━━━ Supplied data

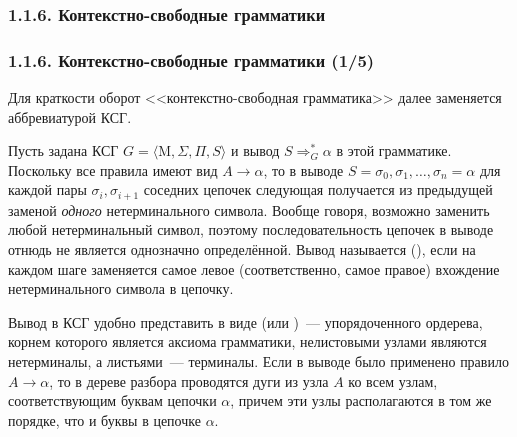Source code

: \subsubsection{1.1.6. Контекстно-свободные грамматики}\label{1.1.6.}
\begin{frame}
\frametitle{1.1.6. Контекстно-свободные грамматики (1/5)}
\begin{remark}
Для краткости оборот <<контекстно-свободная грамматика>> далее заменяется аббревиатурой КСГ. 
\end{remark}
Пусть задана КСГ $G=\langle \mathrm{M}, \Sigma, \Pi, S\rangle$
и вывод $S\Rightarrow_G^*\alpha$
в этой грамматике. Поскольку все правила
имеют вид $A\rightarrow \alpha$, то в выводе
$S=\sigma_0,\sigma_1,\dots,\sigma_n=\alpha$
для каждой пары $\sigma_i,\sigma_{i+1}$
соседних цепочек
следующая получается из предыдущей заменой
{\em одного} нетерминального символа.
Вообще говоря, возможно заменить
любой нетерминальный символ,
поэтому последовательность цепочек в выводе 
отнюдь не является однозначно определённой.
Вывод называется
(),
если на каждом шаге заменяется самое левое
(соответственно, самое правое)
вхождение нетерминального символа в цепочку.

Вывод в КСГ
удобно представить в виде
(или )~---
упорядоченного ордерева,
корнем которого является аксиома грамматики,
нелистовыми узлами являются нетерминалы,
а листьями~--- терминалы. Если в выводе было применено
правило  $A\rightarrow \alpha$, то в дереве разбора проводятся
дуги из узла $A$ ко всем узлам, соответствующим буквам
цепочки $\alpha$, причем эти узлы располагаются
в том же порядке, что и буквы в цепочке $\alpha$.

\end{frame}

━━━━━━

▶ **Exercise**:
The line with "в том же порядке, что" marks where to start. Transcribe from there through the final line of the records, exactly and with nothing added.

▶ **Final answer**:
в том же порядке, что и буквы в цепочке $\alpha$.

\end{frame}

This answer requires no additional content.